Dozens of artefacts uncovered by the developer will go into actual homes for the Maclean House development. Designed by Canadian architect John Lyle and built in 1910 for journalist and founder of Maclean’s Magazine, John Maclean, the property was designated a heritage building in 2010.
Due to its heritage status, attempts to redevelop the site took place over a five-year period and included multiple developers, demolition permits and a 60-day stop work order issued by the province.
Now construction has finally begun on the six units that will make up 7 Austin Ter. Garnet said it’s been an experience to say the least.
“This is the first time we’ve taken on a project where we had to retain some of the structure, and it’s difficult because these things are over 100 years old,” he said.
Garnet points out the sheer quality of the materials used, such as marble and bronze.
“When you look at the materials we use now and the materials they used in 1910, the adage ‘They don’t build them like they used to’ really is true,” he said.

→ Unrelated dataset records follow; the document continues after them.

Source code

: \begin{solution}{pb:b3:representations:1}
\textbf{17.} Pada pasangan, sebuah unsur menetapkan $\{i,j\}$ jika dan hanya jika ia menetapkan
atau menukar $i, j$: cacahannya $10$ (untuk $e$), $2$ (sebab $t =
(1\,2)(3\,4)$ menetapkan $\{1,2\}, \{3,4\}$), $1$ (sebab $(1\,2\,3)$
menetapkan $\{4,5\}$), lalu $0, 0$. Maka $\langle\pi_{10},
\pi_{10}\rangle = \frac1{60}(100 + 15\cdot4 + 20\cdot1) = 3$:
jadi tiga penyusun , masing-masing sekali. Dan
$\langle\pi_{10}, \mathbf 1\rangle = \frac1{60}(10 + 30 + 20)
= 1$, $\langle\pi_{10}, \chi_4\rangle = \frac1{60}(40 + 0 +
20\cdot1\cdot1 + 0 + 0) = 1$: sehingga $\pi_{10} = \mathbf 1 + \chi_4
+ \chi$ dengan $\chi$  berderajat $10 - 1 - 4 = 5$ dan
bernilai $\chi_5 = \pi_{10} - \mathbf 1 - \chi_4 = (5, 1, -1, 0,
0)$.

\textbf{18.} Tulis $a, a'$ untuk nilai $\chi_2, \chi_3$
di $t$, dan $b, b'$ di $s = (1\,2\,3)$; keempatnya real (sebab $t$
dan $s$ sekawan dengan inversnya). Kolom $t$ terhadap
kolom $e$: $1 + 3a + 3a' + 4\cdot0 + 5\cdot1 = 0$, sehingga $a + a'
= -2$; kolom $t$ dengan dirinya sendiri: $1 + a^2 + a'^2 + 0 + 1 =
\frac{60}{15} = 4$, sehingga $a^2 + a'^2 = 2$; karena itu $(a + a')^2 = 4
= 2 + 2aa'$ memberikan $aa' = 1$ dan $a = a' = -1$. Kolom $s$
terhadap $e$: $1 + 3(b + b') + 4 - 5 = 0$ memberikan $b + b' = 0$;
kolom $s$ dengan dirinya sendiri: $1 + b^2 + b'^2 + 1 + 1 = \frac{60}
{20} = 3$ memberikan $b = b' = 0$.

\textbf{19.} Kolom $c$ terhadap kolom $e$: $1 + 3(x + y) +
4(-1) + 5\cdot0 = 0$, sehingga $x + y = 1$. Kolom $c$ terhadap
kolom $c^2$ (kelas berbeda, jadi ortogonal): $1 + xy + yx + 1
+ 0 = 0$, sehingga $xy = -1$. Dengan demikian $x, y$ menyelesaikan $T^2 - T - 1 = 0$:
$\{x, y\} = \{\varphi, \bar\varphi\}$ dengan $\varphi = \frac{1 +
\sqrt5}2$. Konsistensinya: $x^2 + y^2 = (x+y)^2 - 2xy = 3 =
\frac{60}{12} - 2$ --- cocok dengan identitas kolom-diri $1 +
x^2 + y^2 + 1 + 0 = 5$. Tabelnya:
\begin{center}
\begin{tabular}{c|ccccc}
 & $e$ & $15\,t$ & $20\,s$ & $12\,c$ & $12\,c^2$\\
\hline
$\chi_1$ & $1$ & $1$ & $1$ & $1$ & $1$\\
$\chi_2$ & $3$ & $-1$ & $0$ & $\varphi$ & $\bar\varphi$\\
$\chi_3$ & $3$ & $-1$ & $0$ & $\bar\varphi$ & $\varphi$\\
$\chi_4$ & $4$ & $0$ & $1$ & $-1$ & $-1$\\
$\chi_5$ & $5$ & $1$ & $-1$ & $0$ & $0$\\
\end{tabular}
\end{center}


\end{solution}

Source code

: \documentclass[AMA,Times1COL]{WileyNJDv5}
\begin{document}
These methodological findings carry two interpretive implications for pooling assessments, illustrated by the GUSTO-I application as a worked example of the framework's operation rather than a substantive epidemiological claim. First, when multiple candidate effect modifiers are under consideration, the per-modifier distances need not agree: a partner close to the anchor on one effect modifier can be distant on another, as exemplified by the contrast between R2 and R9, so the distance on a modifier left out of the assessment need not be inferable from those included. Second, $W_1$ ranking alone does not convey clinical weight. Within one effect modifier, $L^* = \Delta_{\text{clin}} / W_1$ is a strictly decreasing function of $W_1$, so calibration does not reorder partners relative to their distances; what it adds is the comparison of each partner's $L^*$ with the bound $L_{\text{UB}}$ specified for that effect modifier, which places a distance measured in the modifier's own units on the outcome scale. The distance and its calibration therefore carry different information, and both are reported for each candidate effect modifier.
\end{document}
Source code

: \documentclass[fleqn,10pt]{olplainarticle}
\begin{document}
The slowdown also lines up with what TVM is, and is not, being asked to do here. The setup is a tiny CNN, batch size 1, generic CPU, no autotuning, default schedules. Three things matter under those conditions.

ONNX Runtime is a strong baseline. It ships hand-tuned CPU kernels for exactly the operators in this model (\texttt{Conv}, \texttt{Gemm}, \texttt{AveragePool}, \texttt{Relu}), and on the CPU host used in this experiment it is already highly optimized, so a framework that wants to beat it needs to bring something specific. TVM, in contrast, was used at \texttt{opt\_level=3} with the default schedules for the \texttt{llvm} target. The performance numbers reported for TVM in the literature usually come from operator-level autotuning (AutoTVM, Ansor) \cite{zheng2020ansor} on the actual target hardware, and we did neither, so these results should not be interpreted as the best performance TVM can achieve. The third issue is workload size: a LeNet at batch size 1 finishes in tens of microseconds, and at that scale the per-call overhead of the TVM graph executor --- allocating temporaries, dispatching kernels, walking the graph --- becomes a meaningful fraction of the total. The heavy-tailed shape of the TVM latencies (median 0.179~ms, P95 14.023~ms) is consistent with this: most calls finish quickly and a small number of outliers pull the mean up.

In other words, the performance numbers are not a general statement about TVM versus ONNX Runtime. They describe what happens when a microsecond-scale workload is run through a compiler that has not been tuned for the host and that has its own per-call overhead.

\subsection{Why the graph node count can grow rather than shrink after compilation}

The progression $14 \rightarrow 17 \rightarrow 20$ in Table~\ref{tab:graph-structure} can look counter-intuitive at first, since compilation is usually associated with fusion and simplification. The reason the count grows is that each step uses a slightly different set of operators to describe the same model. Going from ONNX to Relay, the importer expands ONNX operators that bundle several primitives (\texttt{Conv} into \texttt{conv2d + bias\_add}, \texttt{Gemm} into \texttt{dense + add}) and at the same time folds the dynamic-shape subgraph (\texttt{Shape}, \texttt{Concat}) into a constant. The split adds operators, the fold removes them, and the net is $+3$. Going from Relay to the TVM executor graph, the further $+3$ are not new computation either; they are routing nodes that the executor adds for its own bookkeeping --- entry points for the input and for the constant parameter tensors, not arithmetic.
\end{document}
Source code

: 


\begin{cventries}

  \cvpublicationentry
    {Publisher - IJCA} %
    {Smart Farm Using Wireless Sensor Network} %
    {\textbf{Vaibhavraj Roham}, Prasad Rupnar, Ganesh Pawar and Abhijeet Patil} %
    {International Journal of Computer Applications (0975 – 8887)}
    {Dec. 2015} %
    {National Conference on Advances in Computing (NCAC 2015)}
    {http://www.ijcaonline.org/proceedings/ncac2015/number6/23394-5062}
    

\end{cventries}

To show off their project Renaissance and Sage Real Estate are renting the coach house of the former Casa Loma stables, located at 330 Walmer Rd., from the city for their showroom.
The stables have a storied past. The City of Toronto website documents how a secret laboratory in the stables played a pivotal role in the development of sound navigation ranging, or SONAR, during the Second World War.
“You’re probably standing close to the same spot the British developed the sonar submarine system that helped in Europe,” said Sage Real Estate broker Phyllis Keller.
The former Maclean House will have three townhomes with a façade built in the Georgian Revival style while the two semi-detached and single-family detached townhomes will be built in the Arts and Craft style, which was the predominant style for the neighbourhood in the 1900s. All are priced at more than $2 million.
The Maclean House was almost demolished when a previous developer applied for a demolition permit and started ripping out the window frames and part of the main entrance.
Garnet is glad it never came to that.
“When Renaissance found this project, we saw it as the gem that it was, not the lemon it was being touted as,” he said. “It had a scary past, but there’s a glorious future for the Maclean House.”